◆ What you have to do
Reproduce every entry word for word.

(Saved entries)
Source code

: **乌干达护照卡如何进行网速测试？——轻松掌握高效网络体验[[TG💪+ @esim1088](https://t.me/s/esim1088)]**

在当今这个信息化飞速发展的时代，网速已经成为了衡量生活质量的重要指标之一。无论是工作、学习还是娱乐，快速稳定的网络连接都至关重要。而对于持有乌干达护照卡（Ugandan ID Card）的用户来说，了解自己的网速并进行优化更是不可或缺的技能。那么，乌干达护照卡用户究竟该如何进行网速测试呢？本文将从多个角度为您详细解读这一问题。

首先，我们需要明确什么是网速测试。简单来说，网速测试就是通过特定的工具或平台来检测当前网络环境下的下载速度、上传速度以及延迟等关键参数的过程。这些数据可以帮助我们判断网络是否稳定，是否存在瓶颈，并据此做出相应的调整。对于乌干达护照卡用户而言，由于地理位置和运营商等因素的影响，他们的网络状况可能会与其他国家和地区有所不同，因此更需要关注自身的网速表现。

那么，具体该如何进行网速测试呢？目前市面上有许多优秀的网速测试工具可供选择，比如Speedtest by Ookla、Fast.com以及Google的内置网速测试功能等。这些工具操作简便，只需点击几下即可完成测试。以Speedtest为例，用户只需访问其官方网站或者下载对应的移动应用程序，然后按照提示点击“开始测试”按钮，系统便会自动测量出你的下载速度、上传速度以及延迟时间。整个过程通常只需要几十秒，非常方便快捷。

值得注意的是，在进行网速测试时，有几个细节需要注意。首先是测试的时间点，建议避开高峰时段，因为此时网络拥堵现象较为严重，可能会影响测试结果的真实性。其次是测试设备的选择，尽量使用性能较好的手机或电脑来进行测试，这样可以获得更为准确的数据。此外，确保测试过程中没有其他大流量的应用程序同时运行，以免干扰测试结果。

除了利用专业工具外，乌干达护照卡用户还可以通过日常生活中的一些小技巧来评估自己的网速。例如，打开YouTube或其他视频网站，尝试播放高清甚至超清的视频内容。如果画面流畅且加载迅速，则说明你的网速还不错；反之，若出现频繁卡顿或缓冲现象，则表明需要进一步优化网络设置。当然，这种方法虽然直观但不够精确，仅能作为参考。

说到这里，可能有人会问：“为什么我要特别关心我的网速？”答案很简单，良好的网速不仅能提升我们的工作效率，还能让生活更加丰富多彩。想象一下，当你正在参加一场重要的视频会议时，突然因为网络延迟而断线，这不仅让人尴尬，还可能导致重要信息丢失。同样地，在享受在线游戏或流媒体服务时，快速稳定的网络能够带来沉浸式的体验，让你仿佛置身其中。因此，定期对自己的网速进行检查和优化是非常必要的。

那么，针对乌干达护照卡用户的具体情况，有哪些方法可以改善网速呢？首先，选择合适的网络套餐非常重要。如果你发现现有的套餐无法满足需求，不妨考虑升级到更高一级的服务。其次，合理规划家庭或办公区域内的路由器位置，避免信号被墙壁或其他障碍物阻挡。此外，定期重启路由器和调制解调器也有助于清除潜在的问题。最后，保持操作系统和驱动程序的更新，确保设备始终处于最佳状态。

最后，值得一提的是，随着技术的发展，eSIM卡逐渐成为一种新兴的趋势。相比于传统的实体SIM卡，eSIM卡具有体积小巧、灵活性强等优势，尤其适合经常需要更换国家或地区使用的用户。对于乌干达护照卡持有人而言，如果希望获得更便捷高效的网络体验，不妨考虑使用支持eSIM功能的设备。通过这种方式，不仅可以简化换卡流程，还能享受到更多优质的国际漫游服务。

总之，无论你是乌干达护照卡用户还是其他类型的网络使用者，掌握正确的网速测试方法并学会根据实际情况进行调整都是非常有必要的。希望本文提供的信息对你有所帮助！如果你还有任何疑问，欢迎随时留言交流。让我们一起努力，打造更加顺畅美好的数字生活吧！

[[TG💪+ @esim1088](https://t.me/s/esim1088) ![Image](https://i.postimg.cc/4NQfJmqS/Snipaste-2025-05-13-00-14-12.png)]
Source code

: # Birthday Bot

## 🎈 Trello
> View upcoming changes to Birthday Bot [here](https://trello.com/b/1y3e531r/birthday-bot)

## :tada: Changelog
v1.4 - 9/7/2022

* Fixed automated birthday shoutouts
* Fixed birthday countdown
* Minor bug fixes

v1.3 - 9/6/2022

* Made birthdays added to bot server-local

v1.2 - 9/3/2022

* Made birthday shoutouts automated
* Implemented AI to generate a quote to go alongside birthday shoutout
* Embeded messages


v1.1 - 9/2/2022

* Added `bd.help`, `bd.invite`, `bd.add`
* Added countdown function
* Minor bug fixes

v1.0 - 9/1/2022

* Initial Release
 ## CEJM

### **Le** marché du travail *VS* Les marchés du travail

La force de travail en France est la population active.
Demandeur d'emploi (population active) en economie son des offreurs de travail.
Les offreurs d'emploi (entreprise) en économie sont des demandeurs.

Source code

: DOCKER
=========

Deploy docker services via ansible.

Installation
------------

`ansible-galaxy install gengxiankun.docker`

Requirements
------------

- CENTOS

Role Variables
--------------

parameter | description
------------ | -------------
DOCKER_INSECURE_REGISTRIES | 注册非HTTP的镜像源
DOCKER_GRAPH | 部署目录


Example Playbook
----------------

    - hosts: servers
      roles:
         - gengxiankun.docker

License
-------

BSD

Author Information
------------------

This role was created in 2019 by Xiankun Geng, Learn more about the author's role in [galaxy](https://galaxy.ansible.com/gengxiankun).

◆ Answer to this task
Source code

: **乌干达护照卡如何进行网速测试？——轻松掌握高效网络体验[[TG💪+ @esim1088](https://t.me/s/esim1088)]**

在当今这个信息化飞速发展的时代，网速已经成为了衡量生活质量的重要指标之一。无论是工作、学习还是娱乐，快速稳定的网络连接都至关重要。而对于持有乌干达护照卡（Ugandan ID Card）的用户来说，了解自己的网速并进行优化更是不可或缺的技能。那么，乌干达护照卡用户究竟该如何进行网速测试呢？本文将从多个角度为您详细解读这一问题。

首先，我们需要明确什么是网速测试。简单来说，网速测试就是通过特定的工具或平台来检测当前网络环境下的下载速度、上传速度以及延迟等关键参数的过程。这些数据可以帮助我们判断网络是否稳定，是否存在瓶颈，并据此做出相应的调整。对于乌干达护照卡用户而言，由于地理位置和运营商等因素的影响，他们的网络状况可能会与其他国家和地区有所不同，因此更需要关注自身的网速表现。

那么，具体该如何进行网速测试呢？目前市面上有许多优秀的网速测试工具可供选择，比如Speedtest by Ookla、Fast.com以及Google的内置网速测试功能等。这些工具操作简便，只需点击几下即可完成测试。以Speedtest为例，用户只需访问其官方网站或者下载对应的移动应用程序，然后按照提示点击“开始测试”按钮，系统便会自动测量出你的下载速度、上传速度以及延迟时间。整个过程通常只需要几十秒，非常方便快捷。

值得注意的是，在进行网速测试时，有几个细节需要注意。首先是测试的时间点，建议避开高峰时段，因为此时网络拥堵现象较为严重，可能会影响测试结果的真实性。其次是测试设备的选择，尽量使用性能较好的手机或电脑来进行测试，这样可以获得更为准确的数据。此外，确保测试过程中没有其他大流量的应用程序同时运行，以免干扰测试结果。

除了利用专业工具外，乌干达护照卡用户还可以通过日常生活中的一些小技巧来评估自己的网速。例如，打开YouTube或其他视频网站，尝试播放高清甚至超清的视频内容。如果画面流畅且加载迅速，则说明你的网速还不错；反之，若出现频繁卡顿或缓冲现象，则表明需要进一步优化网络设置。当然，这种方法虽然直观但不够精确，仅能作为参考。

说到这里，可能有人会问：“为什么我要特别关心我的网速？”答案很简单，良好的网速不仅能提升我们的工作效率，还能让生活更加丰富多彩。想象一下，当你正在参加一场重要的视频会议时，突然因为网络延迟而断线，这不仅让人尴尬，还可能导致重要信息丢失。同样地，在享受在线游戏或流媒体服务时，快速稳定的网络能够带来沉浸式的体验，让你仿佛置身其中。因此，定期对自己的网速进行检查和优化是非常必要的。

那么，针对乌干达护照卡用户的具体情况，有哪些方法可以改善网速呢？首先，选择合适的网络套餐非常重要。如果你发现现有的套餐无法满足需求，不妨考虑升级到更高一级的服务。其次，合理规划家庭或办公区域内的路由器位置，避免信号被墙壁或其他障碍物阻挡。此外，定期重启路由器和调制解调器也有助于清除潜在的问题。最后，保持操作系统和驱动程序的更新，确保设备始终处于最佳状态。

最后，值得一提的是，随着技术的发展，eSIM卡逐渐成为一种新兴的趋势。相比于传统的实体SIM卡，eSIM卡具有体积小巧、灵活性强等优势，尤其适合经常需要更换国家或地区使用的用户。对于乌干达护照卡持有人而言，如果希望获得更便捷高效的网络体验，不妨考虑使用支持eSIM功能的设备。通过这种方式，不仅可以简化换卡流程，还能享受到更多优质的国际漫游服务。

总之，无论你是乌干达护照卡用户还是其他类型的网络使用者，掌握正确的网速测试方法并学会根据实际情况进行调整都是非常有必要的。希望本文提供的信息对你有所帮助！如果你还有任何疑问，欢迎随时留言交流。让我们一起努力，打造更加顺畅美好的数字生活吧！

[[TG💪+ @esim1088](https://t.me/s/esim1088) ![Image](https://i.postimg.cc/4NQfJmqS/Snipaste-2025-05-13-00-14-12.png)]
Source code

: # Birthday Bot

## 🎈 Trello
> View upcoming changes to Birthday Bot [here](https://trello.com/b/1y3e531r/birthday-bot)

## :tada: Changelog
v1.4 - 9/7/2022

* Fixed automated birthday shoutouts
* Fixed birthday countdown
* Minor bug fixes

v1.3 - 9/6/2022

* Made birthdays added to bot server-local

v1.2 - 9/3/2022

* Made birthday shoutouts automated
* Implemented AI to generate a quote to go alongside birthday shoutout
* Embeded messages


v1.1 - 9/2/2022

* Added `bd.help`, `bd.invite`, `bd.add`
* Added countdown function
* Minor bug fixes

v1.0 - 9/1/2022

* Initial Release
 ## CEJM

### **Le** marché du travail *VS* Les marchés du travail

La force de travail en France est la population active.
Demandeur d'emploi (population active) en economie son des offreurs de travail.
Les offreurs d'emploi (entreprise) en économie sont des demandeurs.

Source code

: DOCKER
=========

Deploy docker services via ansible.

Installation
------------

`ansible-galaxy install gengxiankun.docker`

Requirements
------------

- CENTOS

Role Variables
--------------

parameter | description
------------ | -------------
DOCKER_INSECURE_REGISTRIES | 注册非HTTP的镜像源
DOCKER_GRAPH | 部署目录


Example Playbook
----------------

    - hosts: servers
      roles:
         - gengxiankun.docker

License
-------

BSD

Author Information
------------------

This role was created in 2019 by Xiankun Geng, Learn more about the author's role in [galaxy](https://galaxy.ansible.com/gengxiankun).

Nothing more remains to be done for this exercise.